(Source records)

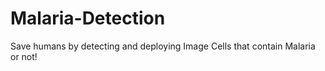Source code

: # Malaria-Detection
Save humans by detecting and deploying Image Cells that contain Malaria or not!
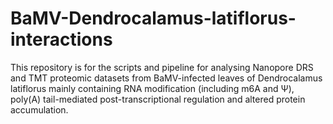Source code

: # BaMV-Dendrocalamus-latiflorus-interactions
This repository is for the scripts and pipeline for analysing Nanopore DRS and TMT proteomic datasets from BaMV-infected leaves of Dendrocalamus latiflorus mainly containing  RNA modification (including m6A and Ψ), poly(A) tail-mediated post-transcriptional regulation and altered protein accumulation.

*EXERCISE DETAILS*:
Return all of the entries exactly as written, but drop any pictures they hold.

*ANSWER SPACE*:
Source code

: # Malaria-Detection
Save humans by detecting and deploying Image Cells that contain Malaria or not!
Source code

: # BaMV-Dendrocalamus-latiflorus-interactions
This repository is for the scripts and pipeline for analysing Nanopore DRS and TMT proteomic datasets from BaMV-infected leaves of Dendrocalamus latiflorus mainly containing  RNA modification (including m6A and Ψ), poly(A) tail-mediated post-transcriptional regulation and altered protein accumulation.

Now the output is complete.